A norma dell’art. 421-bis, il magistrato giudicante ha la facoltà di chiedere al pubblico ministero l’approfondimento investigativo su temi di prova che sino a quel momento non erano stati esplorati. Tale attività suppletiva di matrice investigativa deve essere ugualmente orientata sia nell’interesse dell’organo accusatore (anche se rientra nel suo interesse e nei suoi obblighi di legge quello di ricercare elementi investigativi anche a favore dell’indagato sin dall’inizio delle indagini preliminari, ma spesso si contraddistingue per la tendenza a tralasciare elementi probatori a discarico), sia nell’interesse dell’imputato, il quale ha diritto allo svolgimento di indagini neutrali, non contaminate dall’obiettivo della pubblica accusa di ricercare in modo univoco solo frammenti probatori utili alla precostituita tesi accusatoria, a discapito della presunzione di innocenza.
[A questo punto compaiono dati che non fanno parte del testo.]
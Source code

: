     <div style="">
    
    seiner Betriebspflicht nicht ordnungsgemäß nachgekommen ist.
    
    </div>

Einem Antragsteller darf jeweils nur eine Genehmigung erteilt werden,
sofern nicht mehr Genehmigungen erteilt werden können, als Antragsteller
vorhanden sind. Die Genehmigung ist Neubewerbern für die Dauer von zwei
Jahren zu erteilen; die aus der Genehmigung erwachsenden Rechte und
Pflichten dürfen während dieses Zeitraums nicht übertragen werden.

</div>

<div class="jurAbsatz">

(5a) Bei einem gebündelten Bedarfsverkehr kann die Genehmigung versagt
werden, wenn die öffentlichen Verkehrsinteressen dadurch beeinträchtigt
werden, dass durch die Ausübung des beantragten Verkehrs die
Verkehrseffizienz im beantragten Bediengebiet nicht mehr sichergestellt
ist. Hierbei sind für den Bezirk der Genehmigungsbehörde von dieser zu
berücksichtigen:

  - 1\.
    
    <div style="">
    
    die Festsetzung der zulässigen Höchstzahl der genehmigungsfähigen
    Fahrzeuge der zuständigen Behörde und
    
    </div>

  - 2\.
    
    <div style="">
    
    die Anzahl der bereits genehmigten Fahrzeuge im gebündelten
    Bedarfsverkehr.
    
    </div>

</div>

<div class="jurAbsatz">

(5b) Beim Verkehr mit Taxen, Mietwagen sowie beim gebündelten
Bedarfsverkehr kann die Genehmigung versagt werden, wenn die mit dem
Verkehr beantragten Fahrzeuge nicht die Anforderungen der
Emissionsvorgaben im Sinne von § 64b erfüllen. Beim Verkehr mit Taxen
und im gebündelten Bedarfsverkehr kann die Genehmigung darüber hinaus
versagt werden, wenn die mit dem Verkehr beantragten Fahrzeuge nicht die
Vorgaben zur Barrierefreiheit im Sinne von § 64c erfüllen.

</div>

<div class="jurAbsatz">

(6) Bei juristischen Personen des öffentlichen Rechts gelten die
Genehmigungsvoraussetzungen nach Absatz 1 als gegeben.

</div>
In questo caso il pubblico accusatore deve indirizzare la sua azione suppletiva di indagine anche a favore dell’imputato qualora vi fossero elementi probatori a discarico. All’esito di queste integrazioni, il magistrato giudicante è chiamato a decidere sulla richiesta oggetto dell’udienza, ovvero dovrà emettere sentenza di non luogo a procedere se gli elementi raccolti siano privi di portata accusatoria idonea a reggere al successivo dibattimento.

Sul punto occorre richiamare il nuovo principio che si desume dalla recente riforma Cartabia: a differenza di quanto accadeva prima, non è più sufficiente, ai fini della richiesta in commento per la pubblica accusa, presumere di avere elementi probatori sufficienti per ottenere una condanna “oltre ogni ragionevole dubbio” in dibattimento; è richiesto di prospettare la colpevolezza dell’imputato oltre una “ragionevole previsione di condanna” in sede dibattimentale.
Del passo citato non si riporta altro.